Imaginez, l’or d’une vie ou chaque mot vous brûlerait le corps, lors même qu’un vice vous consumait, quelques syllabes le réprimaient. J’ai connu cet âge. Et cet âge me rattrape. Il m’étrangle à l’instant même, il a percé mes sacs, et je les perds, ces mots dont le nombre m’étouffait, ces sons que le monde ignorait.
Il ne me reste plus beaucoup de temps hélas. J’ai 600 ans maintenant. Je l’aimais, tellement, cette magie. Mais elle meurt. Le pouvoir d’antan est en perdition, sinon déjà éteint. Elle meurt. Elle qui vous a tant donné. Elle a construit des palais, elle a guérit les mourants, et a même fait tomber des cœurs aux mains des poètes dont les mots faisaient encore l’écho de l’Honnêteté.
Dorénavant, les palais ne murmurent que les mots que les gardes osent murmurer, les malades qui recevaient ces mots de vigueur, s’en servent maintenant pour confesser, et les cœurs sont lourds, sourds. Sourds, car les yeux n’en ont cure.

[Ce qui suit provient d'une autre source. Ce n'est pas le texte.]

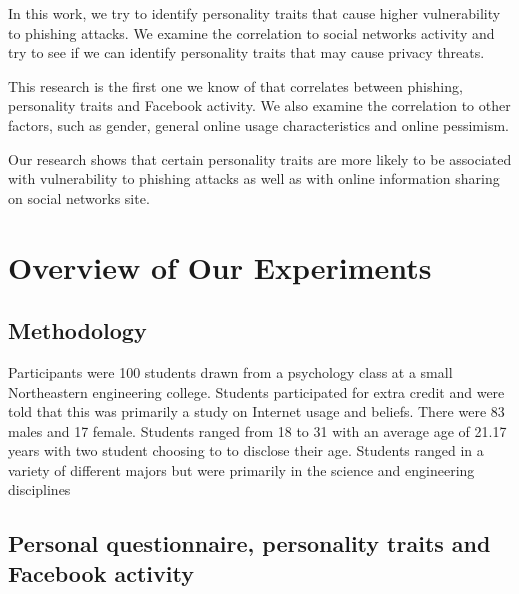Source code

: \documentclass{sig-alternate}
\begin{document}
In this work, we try to identify personality traits that cause higher vulnerability to phishing attacks. We examine the correlation to social networks activity and try to see if we can identify personality traits that may cause privacy threats.

This research is the first one we know of that correlates between phishing, personality traits and Facebook activity. We also examine the correlation to other factors, such as gender, general online usage characteristics and online pessimism.

Our research shows that certain personality traits are more likely to be associated with vulnerability to phishing attacks as well as with online information sharing on social networks site.

\smallskip





















 




\section{Overview of Our Experiments}
\label{sec:setup}


\subsection{Methodology}

Participants were 100 students drawn from a psychology class at a small Northeastern engineering college. Students participated for extra credit and were told that this was primarily a study on Internet usage and beliefs. 
There were 83 males and 17 female.  
Students ranged from  18 to 31 with an average age of 21.17 years with two student choosing to to disclose their age. Students ranged in a variety of different majors but were primarily in the science and engineering disciplines



\subsection{Personal questionnaire, personality traits and Facebook activity}
\end{document}
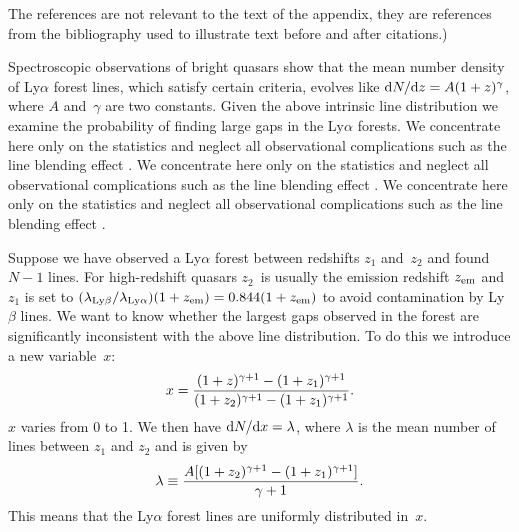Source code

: \documentclass[useAMS,usenatbib, referree]{biom}
\begin{document}
The references are not relevant to the text of the
appendix, they are references from the bibliography used to
illustrate text before and after citations.)

Spectroscopic observations of bright quasars show that the mean
number density of Ly$\alpha$ forest lines, which satisfy certain
criteria, evolves like ${\mathrm{d}}N/{\mathrm{d}}z=A(1+z)^\gamma$, where
$A$ and~$\gamma$ are two constants.  Given the above intrinsic
line distribution we examine the probability of finding large gaps
in the Ly$\alpha$ forests.  We concentrate here only on the
statistics and neglect all observational complications such as the
line blending effect \citep[see][for example]{b11}. We concentrate here only on the
statistics and neglect all observational complications such as the
line blending effect \citep[see][for example]{b11}.\vadjust{\vfill\pagebreak}
 We concentrate here only on the
statistics and neglect all observational complications such as the
line blending effect \citep[see][for example]{b11}. 

Suppose we have observed a Ly$\alpha$ forest between redshifts $z_1$
and~$z_2$ and found $N-1$ lines.  For high-redshift quasars $z_2$~is
usually the emission redshift $z_{{\mathrm{em}}}$ and $z_1$ is set to
$(\lambda_{{\mathrm{Ly}}\beta}/\lambda_{{\mathrm{Ly}}\alpha})(1+z_{{\mathrm{em}}})=0.844
(1+z_{{\mathrm{em}}})$ to avoid contamination by Ly$\beta$ lines.  We
want to know whether the largest gaps observed in the forest are
significantly inconsistent with the above line distribution.  To do
this we introduce a new variable~$x$:\vspace*{1.5pt}
%
\[
x={(1+z)^{\gamma+1}-(1+z_1)^{\gamma+1} \over
     (1+z_2)^{\gamma+1}-(1+z_1)^{\gamma+1}}.
\]
\vskip1.5pt%
$x$ varies from 0 to 1.  We then have ${\mathrm{d}}N/{\mathrm{d}}x=\lambda$,
where $\lambda$ is the mean number of lines between $z_1$ and $z_2$
and is given by
%
\[%
\lambda\equiv{A[(1+z_2)^{\gamma+1}-(1+z_1)^{\gamma+1}]\over\gamma+1}.
\]
%
This means that the Ly$\alpha$ forest lines are uniformly
distributed in~$x$.
%
\label{lastpage}
\end{document}
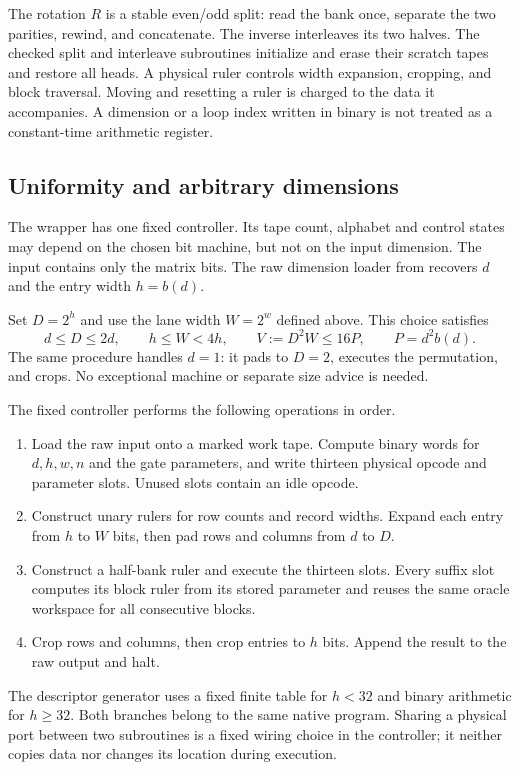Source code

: The rotation $R$ is a stable even/odd split: read the bank once, separate
the two parities, rewind, and concatenate. The inverse interleaves its two
halves. The checked split and interleave subroutines initialize and erase their
scratch tapes and restore all heads. A physical ruler controls width
expansion, cropping, and block traversal. Moving and resetting a ruler is
charged to the data it accompanies. A dimension or a loop index written in
binary is not treated as a constant-time arithmetic register.

\subsection{Uniformity and arbitrary dimensions}
The wrapper has one fixed controller. Its tape count, alphabet and control
states may depend on the chosen bit machine, but not on the input dimension.
The input contains only the matrix bits. The raw dimension loader from
\cite{SecondPaper2026} recovers $d$ and the entry width $h=b(d)$.

Set $D=2^h$ and use the lane width $W=2^{w}$ defined above. This choice
satisfies
\[
 d\leq D\leq2d,\qquad h\leq W<4h,\qquad
 V:=D^2W\leq16P,\qquad P=d^2b(d).
\]
The same procedure handles $d=1$: it pads to $D=2$, executes the
permutation, and crops. No exceptional machine or separate size advice is
needed.

The fixed controller performs the following operations in order.
\begin{enumerate}[nosep]
\item Load the raw input onto a marked work tape. Compute binary words for
$d,h,w,n$ and the gate parameters, and write thirteen physical opcode and
parameter slots. Unused slots contain an idle opcode.
\item Construct unary rulers for row counts and record widths. Expand each
entry from $h$ to $W$ bits, then pad rows and columns from $d$ to $D$.
\item Construct a half-bank ruler and execute the thirteen slots. Every
suffix slot computes its block ruler from its stored parameter and reuses
the same oracle workspace for all consecutive blocks.
\item Crop rows and columns, then crop entries to $h$ bits. Append the
result to the raw output and halt.
\end{enumerate}
The descriptor generator uses a fixed finite table for $h<32$ and binary
arithmetic for $h\geq32$. Both branches belong to the same native program.
Sharing a physical port between two subroutines is a fixed wiring choice in the controller; it neither copies
data nor changes its location during execution.

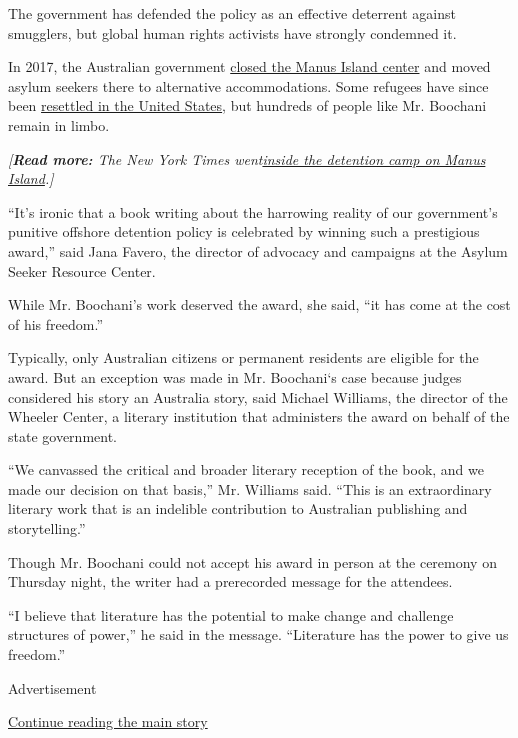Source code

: The government has defended the policy as an effective deterrent against
smugglers, but global human rights activists have strongly condemned it.

In 2017, the Australian government
\href{https://www.nytimes.com/2017/11/02/world/australia/manus-island-refugees.html}{closed
the Manus Island center} and moved asylum seekers there to alternative
accommodations. Some refugees have since been
\href{https://www.nytimes.com/2018/01/23/world/australia/manus-refugees-trump.html}{resettled
in the United States}, but hundreds of people like Mr. Boochani remain
in limbo.

\emph{{[}\emph{\emph{\textbf{Read more:}} \emph{The New York Times
went}\href{https://www.nytimes.com/interactive/2017/11/18/world/australia/manus-island-australia-detainees.html}{\emph{inside
the detention camp on Manus Island}}}.{]}}

``It's ironic that a book writing about the harrowing reality of our
government's punitive offshore detention policy is celebrated by winning
such a prestigious award,'' said Jana Favero, the director of advocacy
and campaigns at the Asylum Seeker Resource Center.

While Mr. Boochani's work deserved the award, she said, ``it has come at
the cost of his freedom.''

Typically, only Australian citizens or permanent residents are eligible
for the award. But an exception was made in Mr. Boochani`s case because
judges considered his story an Australia story, said Michael Williams,
the director of the Wheeler Center, a literary institution that
administers the award on behalf of the state government.

``We canvassed the critical and broader literary reception of the book,
and we made our decision on that basis,'' Mr. Williams said. ``This is
an extraordinary literary work that is an indelible contribution to
Australian publishing and storytelling.''

Though Mr. Boochani could not accept his award in person at the ceremony
on Thursday night, the writer had a prerecorded message for the
attendees.

``I believe that literature has the potential to make change and
challenge structures of power,'' he said in the message. ``Literature
has the power to give us freedom.''

Advertisement

\protect\hyperlink{after-bottom}{Continue reading the main story}

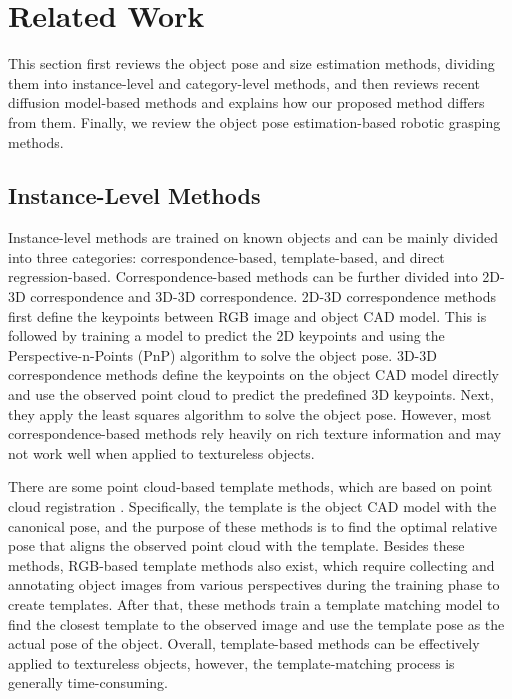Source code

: \section{Related Work}
\label{Related Work}
This section first reviews the object pose and size estimation methods, dividing them into instance-level and category-level methods, and then reviews recent diffusion model-based methods and explains how our proposed method differs from them. Finally, we review the object pose estimation-based robotic grasping methods.

\vspace{-1.25em}
\subsection{Instance-Level Methods}
Instance-level methods are trained on known objects \cite{SSD-6D} and can be mainly divided into three categories: correspondence-based, template-based, and direct regression-based. Correspondence-based methods can be further divided into 2D-3D correspondence and 3D-3D correspondence. 2D-3D correspondence methods\cite{5,6} first define the keypoints between RGB image and object CAD model. This is followed by training a model to predict the 2D keypoints and using the Perspective-n-Points (PnP) algorithm to solve the object pose. 3D-3D correspondence methods\cite{7,8} define the keypoints on the object CAD model directly and use the observed point cloud to predict the predefined 3D keypoints. Next, they apply the least squares algorithm to solve the object pose. However, most correspondence-based methods rely heavily on rich texture information and may not work well when applied to textureless objects.

\par There are some point cloud-based template methods, which are based on point cloud registration \cite{9,10}. Specifically, the template is the object CAD model with the canonical pose, and the purpose of these methods is to find the optimal relative pose that aligns the observed point cloud with the template. Besides these methods, RGB-based template methods\cite{11,12} also exist, which require collecting and annotating object images from various perspectives during the training phase to create templates. After that, these methods train a template matching model to find the closest template to the observed image and use the template pose as the actual pose of the object. Overall, template-based methods can be effectively applied to textureless objects, however, the template-matching process is generally time-consuming.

Vous qui murmurez au ciel, auriez pu le faire pleuvoir. Vous qui crachez vos mots, auriez pu les faire voler. Et ces promesses qui se perdent comme leurs phrases, n’ont plus que l’impact du vent qui les emporte.
Je meurs, et les mots m’échappent. Non. Revenez. Je vous en prie. Mes sacs se vident, s’égrènent comme le sablier de la vie qui m’échappe. Mes yeux s’assèchent, rougissent mes larmes, mouillant le sable dont les mots qu’elles ont volés se teintent.

C’est la fin, ce fut bref. Et cette terre, que dans l’ignorance vous appellerez désert, sera mon héritage, que mes sacs, mes larmes et mes mots auront laissés.
Vous le foulerez parfois, souffrant des tempêtes de ces mots délaissés, ne sachant que dans l’absence de ressac des oasis, se cache la paix des verbes restants de mes larmes en sursis.

Mais après le bonheur d’une gorgée, vous ne penserez qu’à la soif.